If you are of HIS school of thought, you will fit about six dinner plates and one bowl into each dishwashing load.  Which is annoying.  I don't even feel I need to be patronizing here and tell you WHY this is annoying.  We all know why.

Tonight I gazed down to see the bottom rack, 3/4 full with only four dinner plates...and that was the last straw.  I pulled up the Bosch website and together we watched a video on how to load the dishwasher correctly.

And, as the truth was revealed, I did a little gloating pee pee dance.  (Without the pee.)

I LOVE BEING RIGHT.  I'm aware that I've been known to be dramatic, but this time I'm being totally serious: there is NO ONE IN THESE FIFTY UNITED STATES who professes expertise on more topics without any basis of knowledge or experience to back his claims than my dear and beloved husband.  One time he looked at a Christmas tree at the mall and told me what year the tree started to sprout from seedling.  1953, he said.  1955 at the latest, he said.  And then he crossed his arms, widened his stance, and squinted at it one last time with authority.

I'll quietly lose my mind in moments such as these...hopelessly adrift on a never-ending sea of bullhonky.  But had I been armed with a hacksaw that night?  I would have cut through that tree on the spot just to count the rings with my own two eyes.

I've had lots of those kinds of moments.  14 years of them, to be exact.  And nine times out of ten, there's no hacksaw or manual or internet video to prove him wrong.  But not tonight, my friends.  Tonight I have the manual, the internet, the youtube videos and THE ENTIRE TEAM OF GERMAN ENGINEERS FROM BOSCH ON MY SIDE!  I'm glowing from within, I tell you.

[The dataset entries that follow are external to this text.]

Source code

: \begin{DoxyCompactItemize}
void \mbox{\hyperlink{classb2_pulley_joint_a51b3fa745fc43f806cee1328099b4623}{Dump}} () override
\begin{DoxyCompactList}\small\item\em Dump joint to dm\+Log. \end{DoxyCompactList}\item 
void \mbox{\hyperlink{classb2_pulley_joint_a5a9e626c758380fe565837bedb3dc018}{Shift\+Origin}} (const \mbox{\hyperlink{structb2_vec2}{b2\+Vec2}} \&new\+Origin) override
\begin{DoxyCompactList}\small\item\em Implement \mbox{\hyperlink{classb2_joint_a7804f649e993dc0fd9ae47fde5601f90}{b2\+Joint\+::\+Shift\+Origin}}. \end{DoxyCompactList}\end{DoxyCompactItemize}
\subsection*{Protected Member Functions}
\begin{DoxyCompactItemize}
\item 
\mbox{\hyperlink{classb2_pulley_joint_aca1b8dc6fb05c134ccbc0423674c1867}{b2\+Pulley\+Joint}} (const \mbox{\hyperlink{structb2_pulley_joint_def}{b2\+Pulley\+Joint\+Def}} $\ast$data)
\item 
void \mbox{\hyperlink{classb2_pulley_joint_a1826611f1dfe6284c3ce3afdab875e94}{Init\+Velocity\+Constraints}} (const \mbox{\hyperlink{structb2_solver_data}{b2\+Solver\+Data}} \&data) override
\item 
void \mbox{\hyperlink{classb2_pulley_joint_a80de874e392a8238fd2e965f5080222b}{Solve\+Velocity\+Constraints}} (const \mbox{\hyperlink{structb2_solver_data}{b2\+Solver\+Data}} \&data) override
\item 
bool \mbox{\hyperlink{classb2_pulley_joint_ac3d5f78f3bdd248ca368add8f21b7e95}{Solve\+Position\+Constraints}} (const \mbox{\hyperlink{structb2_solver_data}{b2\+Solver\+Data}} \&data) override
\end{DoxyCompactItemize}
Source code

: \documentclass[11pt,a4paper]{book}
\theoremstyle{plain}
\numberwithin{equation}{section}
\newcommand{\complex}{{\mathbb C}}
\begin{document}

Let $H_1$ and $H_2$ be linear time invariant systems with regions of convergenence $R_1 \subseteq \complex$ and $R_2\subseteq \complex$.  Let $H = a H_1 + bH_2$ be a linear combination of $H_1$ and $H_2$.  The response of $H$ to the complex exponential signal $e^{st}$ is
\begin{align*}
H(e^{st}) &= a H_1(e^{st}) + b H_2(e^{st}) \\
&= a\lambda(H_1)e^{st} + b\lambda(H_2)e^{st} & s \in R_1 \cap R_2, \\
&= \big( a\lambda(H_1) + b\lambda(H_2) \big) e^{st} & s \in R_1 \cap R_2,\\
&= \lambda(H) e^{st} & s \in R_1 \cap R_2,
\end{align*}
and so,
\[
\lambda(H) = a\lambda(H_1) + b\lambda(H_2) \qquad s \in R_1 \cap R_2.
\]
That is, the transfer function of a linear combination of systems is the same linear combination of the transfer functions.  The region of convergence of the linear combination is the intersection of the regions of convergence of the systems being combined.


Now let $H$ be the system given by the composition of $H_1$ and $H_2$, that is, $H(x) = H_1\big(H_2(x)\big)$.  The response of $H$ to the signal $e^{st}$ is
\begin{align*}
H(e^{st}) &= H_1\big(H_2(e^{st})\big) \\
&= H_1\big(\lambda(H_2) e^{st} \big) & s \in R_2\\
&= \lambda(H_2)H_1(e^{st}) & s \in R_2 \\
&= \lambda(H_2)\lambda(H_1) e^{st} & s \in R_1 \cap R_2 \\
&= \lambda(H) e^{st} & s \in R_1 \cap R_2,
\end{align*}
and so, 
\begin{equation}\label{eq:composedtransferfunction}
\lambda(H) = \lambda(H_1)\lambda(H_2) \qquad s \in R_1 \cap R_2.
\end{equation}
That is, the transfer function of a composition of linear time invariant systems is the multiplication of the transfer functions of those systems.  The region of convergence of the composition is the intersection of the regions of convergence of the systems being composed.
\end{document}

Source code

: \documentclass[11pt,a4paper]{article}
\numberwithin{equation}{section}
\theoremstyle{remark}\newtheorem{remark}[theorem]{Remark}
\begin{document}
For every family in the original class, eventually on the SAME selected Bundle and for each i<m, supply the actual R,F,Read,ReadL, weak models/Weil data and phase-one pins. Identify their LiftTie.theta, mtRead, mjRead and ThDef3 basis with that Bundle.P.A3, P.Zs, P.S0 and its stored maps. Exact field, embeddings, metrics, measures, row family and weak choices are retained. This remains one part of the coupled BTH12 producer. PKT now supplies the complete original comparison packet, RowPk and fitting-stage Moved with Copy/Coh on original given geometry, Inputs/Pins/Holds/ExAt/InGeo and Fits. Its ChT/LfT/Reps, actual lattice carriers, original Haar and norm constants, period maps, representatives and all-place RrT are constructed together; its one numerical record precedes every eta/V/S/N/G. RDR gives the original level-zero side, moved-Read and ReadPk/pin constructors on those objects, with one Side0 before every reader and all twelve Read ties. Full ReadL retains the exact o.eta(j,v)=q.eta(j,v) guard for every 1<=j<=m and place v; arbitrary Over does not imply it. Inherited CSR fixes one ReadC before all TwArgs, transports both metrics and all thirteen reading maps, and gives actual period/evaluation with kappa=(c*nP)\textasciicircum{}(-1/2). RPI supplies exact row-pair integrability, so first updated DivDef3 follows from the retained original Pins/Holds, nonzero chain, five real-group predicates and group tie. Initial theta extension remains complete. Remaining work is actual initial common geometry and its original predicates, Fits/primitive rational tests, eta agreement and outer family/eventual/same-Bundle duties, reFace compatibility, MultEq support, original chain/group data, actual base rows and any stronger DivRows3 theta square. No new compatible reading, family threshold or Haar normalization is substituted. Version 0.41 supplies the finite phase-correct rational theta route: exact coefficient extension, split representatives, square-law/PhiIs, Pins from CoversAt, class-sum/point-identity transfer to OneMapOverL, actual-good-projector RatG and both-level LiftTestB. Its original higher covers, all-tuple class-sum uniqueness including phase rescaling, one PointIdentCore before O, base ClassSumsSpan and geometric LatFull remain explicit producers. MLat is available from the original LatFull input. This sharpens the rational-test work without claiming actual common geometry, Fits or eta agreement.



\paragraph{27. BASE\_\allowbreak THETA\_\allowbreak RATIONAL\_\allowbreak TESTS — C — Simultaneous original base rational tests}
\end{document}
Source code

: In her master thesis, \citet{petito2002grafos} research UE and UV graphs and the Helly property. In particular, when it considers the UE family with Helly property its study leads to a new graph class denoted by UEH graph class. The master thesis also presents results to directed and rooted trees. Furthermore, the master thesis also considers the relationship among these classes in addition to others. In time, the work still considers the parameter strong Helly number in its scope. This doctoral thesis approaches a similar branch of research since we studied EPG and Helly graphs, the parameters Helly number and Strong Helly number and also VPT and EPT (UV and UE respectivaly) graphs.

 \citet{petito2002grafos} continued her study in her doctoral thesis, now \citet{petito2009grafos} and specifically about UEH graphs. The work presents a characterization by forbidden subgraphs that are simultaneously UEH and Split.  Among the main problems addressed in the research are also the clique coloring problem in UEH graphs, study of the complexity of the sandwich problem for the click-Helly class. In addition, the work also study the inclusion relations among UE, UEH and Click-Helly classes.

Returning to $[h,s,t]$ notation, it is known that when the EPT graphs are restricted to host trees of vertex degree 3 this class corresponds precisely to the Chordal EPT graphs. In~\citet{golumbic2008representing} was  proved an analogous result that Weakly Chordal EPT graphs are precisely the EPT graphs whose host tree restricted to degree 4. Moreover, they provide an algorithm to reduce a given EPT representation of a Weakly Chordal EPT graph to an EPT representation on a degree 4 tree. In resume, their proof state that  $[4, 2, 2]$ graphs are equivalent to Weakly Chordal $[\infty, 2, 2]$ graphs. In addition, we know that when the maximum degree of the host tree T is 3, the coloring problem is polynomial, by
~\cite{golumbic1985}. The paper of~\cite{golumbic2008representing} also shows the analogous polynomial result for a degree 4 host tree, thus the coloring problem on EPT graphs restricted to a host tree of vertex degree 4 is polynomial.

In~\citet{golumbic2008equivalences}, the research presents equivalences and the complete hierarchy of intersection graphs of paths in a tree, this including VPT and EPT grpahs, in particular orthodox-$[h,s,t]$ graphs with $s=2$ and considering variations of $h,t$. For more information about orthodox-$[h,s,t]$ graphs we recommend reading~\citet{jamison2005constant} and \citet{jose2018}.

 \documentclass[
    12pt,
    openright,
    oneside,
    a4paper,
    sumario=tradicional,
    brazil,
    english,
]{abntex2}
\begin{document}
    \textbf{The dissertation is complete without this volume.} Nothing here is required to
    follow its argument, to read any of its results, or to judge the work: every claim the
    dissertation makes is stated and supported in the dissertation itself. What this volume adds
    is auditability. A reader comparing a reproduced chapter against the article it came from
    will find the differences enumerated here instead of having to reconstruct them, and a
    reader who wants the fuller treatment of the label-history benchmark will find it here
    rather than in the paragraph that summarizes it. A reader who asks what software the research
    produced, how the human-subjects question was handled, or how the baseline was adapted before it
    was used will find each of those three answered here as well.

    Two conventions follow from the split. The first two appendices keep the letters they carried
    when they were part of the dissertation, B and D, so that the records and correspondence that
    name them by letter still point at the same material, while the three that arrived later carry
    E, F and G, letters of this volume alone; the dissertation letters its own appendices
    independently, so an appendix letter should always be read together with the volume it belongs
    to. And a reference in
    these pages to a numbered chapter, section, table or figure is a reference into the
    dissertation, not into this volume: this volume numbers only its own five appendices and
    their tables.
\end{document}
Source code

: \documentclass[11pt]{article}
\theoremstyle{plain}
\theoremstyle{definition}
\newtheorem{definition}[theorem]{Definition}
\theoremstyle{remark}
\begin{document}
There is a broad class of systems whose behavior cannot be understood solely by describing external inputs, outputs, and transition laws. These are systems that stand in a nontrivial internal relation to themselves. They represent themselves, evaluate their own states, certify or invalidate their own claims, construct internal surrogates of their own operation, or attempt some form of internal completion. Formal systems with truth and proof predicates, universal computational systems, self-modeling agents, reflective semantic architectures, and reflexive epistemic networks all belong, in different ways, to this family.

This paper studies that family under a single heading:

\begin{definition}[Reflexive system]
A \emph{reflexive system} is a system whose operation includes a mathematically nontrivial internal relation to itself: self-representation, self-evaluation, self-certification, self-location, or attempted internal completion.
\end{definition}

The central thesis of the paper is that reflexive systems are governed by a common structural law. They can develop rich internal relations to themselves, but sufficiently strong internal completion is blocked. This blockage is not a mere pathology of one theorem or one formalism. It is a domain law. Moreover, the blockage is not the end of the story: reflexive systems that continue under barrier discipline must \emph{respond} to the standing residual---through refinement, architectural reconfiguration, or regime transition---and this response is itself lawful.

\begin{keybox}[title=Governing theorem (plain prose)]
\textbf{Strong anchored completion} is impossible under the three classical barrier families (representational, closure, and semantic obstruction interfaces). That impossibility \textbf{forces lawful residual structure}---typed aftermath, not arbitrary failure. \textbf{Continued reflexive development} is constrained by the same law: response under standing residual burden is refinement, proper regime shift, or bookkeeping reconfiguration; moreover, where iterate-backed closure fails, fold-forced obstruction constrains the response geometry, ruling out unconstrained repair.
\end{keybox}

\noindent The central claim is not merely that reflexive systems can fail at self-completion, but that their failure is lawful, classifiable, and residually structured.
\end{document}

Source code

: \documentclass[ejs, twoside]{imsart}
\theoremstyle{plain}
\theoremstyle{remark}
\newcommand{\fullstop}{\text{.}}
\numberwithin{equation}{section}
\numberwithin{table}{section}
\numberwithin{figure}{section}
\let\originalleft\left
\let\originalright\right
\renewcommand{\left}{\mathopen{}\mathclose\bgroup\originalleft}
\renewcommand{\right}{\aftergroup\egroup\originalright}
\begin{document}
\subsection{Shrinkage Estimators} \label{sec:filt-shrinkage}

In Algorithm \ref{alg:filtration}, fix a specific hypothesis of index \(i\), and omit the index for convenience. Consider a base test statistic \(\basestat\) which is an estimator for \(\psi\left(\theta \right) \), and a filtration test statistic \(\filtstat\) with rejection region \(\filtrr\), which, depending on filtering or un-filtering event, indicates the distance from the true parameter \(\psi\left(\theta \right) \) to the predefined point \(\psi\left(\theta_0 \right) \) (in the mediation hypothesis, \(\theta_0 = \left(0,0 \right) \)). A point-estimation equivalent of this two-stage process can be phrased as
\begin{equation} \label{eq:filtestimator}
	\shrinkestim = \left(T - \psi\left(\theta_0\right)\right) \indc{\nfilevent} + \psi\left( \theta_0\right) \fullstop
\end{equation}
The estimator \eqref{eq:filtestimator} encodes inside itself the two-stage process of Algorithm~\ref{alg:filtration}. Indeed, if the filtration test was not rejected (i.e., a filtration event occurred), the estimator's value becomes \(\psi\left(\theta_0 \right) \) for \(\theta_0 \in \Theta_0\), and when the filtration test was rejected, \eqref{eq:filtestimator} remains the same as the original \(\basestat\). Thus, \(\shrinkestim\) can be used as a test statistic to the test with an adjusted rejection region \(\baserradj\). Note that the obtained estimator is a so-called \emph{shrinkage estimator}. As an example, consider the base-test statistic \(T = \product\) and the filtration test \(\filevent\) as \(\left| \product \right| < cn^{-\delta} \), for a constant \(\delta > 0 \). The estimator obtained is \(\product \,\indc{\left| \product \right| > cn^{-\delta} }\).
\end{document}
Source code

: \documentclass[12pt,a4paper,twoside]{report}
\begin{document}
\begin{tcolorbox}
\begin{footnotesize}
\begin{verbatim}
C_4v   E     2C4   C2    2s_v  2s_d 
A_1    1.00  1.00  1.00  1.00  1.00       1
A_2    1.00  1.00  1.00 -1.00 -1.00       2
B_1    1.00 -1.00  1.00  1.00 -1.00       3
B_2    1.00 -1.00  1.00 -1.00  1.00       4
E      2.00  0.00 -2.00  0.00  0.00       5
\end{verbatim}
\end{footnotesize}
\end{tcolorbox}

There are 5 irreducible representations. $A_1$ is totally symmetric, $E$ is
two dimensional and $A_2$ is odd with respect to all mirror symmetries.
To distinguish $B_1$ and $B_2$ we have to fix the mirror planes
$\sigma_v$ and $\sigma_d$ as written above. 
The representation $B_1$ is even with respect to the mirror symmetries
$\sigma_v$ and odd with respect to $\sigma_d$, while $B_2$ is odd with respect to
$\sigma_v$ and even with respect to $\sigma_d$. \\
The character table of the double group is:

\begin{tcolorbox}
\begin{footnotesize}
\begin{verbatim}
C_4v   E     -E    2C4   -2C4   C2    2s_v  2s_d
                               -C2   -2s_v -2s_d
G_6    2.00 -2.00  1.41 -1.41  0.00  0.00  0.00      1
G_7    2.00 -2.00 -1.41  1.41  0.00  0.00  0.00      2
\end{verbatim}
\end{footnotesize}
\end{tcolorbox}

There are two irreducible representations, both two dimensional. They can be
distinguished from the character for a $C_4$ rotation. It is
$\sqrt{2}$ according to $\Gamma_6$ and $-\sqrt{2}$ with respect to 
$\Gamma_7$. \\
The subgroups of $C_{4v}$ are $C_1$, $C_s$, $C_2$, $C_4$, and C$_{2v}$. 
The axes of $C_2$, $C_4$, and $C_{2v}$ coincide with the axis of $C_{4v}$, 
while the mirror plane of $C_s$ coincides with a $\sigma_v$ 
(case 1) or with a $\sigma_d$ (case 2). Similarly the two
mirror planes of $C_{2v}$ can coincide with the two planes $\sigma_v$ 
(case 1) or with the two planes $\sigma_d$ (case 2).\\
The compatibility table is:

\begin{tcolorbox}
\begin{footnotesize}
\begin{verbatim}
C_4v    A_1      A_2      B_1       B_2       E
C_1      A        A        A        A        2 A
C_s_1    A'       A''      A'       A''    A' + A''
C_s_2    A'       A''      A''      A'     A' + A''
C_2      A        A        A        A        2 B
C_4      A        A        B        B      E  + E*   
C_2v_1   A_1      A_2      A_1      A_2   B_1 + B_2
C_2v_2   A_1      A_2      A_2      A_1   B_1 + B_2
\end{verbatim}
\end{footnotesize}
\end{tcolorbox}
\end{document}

He just left to go play basketball with his buddies and I have been busy texting him screenshots from the Bosch manual, as well as photos from a recent Bosch Engineering convention (I assume you were there, honey...oh're NOT a German dishwasher engineer??)  It's so gloriously obnoxious.  I'm enjoying myself immensely.


reenybean said...

Good for you! Nothing more satisfying than a just and much deserved gloat. Enjoy!

Margot Bohlin said...

But you certainly agree, as do hotels worldwide, on the correct way to spool toilet paper and paper towels, right?